Basic gist - a warlord gets reformed by a mystic Tulku to become the invisible crime fighter The Shadow in New York. However, Lamon Cranston's past is set to catch up with him when Shiwan Khan, descendant of the Mongol conqueror and admirer of his old self, arrives to begin ruling the world with a new super weapon: an atomic bomb.
The whole affair just oozes unapologetic 30s style - art deco sets, a jazzy soundtracks with ghostly airs not dissimilar to the radio shows, and a confluence of Oriental mysticism with mad science atmoic age science fiction. Even the dialogue has the wit and speed of an old screwball comedy (such as when Khan asks about Cranston's suits, to which Cranston responds, 'Brooks Bros. You are a barbarian'.)
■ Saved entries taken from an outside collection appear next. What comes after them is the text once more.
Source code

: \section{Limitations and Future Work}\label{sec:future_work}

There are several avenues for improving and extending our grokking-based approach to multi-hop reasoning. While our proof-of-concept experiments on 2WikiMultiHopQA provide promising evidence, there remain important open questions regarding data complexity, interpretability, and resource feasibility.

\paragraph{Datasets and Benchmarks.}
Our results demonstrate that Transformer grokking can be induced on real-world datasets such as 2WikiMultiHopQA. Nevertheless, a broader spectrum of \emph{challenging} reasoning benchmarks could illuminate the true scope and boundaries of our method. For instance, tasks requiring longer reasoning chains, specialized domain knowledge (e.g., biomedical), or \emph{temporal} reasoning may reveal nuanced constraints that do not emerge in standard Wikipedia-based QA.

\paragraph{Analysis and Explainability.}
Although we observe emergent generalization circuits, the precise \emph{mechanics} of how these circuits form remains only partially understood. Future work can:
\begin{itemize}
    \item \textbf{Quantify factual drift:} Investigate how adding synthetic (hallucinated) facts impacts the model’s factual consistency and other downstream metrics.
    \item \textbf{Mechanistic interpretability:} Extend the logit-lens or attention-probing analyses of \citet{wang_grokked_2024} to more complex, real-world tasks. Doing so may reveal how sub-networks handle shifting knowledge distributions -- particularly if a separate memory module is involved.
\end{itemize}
Indeed, this style carries much of the picture - everything is in place for investment, but Cranston's own redemption arc feels like its missing its mid-section: we have a beginning with him as drug kingpin and warlord Ying Ko, and then his arrival in New York to fight crime. Then stuff happens, and then we get to the end where he is meant to have vanquished all his demons in a mirror hall abttle with Khan - however, that 'stuff' doesn't really seem to meaningfully confront Cranston with his own demons as much as it should. Now in part, this was due to an earthquake that hit during filming, destroying sets for scenes that would've expanded on Cranston's demons. The film runs okay without them, carried by that commitment to homage, but it could've be so much more.
So now, let's get back to the pitches - I wanted to combine all the notes together and see what I could gleam. The purpose of this was 1) Give myself something dsolid to refine and develop and 2) Give myself a means to discuss these with writer friends and get their two cents on the worth of these concepts. While I feel confident in them, a second opinion never hurts, even at an early stage.
But first, more notes:
- Some possible side characters - how about a champion wrestler, really bone crushed type, who's also a sweet choir teacher?
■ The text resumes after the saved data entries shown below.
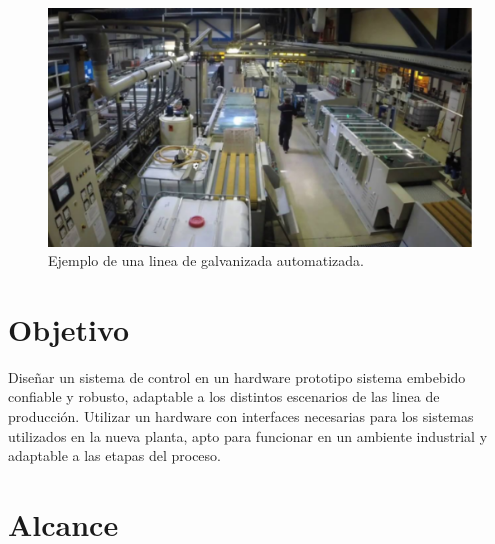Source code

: \begin{figure}[h]
	\centering
	\includegraphics[width=.8\textwidth]{Figures/Cap_1/planta_moderna}
	\caption{ Ejemplo de una linea de galvanizada automatizada.}
	\label{fig:planta_moderna}
\end{figure}

\section{ Objetivo }

Diseñar un sistema de control en un hardware prototipo sistema embebido confiable y robusto, adaptable a los distintos escenarios de las linea de producción.
Utilizar un hardware con interfaces necesarias para los sistemas utilizados en la nueva planta, apto para funcionar en un ambiente industrial y adaptable a las etapas del proceso. 

\section{ Alcance }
- The camp/activity centre - mould it after the likes of Kingswood (personal connection there, and not a terribly cheery one). Indeed, maybe make the acitivites somehow tie into concept of sins - personal, or even perhaps the Seven Deadly?
- Mummy - Egyptian queen from Potelemaic era. Go for Cleopatra - potential there for complicated characters with strange morality. Or perhaps a lesser knwon one, like one of the later Berenices or Arsinoes.
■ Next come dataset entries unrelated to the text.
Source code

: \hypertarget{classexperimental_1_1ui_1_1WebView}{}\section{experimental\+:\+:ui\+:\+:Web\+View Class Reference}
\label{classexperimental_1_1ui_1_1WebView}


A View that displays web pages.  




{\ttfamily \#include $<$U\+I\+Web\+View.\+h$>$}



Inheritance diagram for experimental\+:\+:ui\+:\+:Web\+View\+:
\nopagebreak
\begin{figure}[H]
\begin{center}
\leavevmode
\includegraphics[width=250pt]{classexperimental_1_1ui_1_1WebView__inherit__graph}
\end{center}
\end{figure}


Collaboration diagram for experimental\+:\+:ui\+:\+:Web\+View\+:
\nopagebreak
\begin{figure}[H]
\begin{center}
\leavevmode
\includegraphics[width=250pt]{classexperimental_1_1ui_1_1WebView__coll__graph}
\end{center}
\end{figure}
- Mustard gas - old-school lethal gas, used in trenches.
- Insults for possible use in future by characters - overgrown woodlouse, horse botherers, kafoingles, chicken ticklers, tub of duck fat.
Confident I had three bases, I decided to reach out to the aforementioned writers and ask their two cents on which was the most distinctive (I intend to do all three, but one will gain top priority and be the focus of this blog series).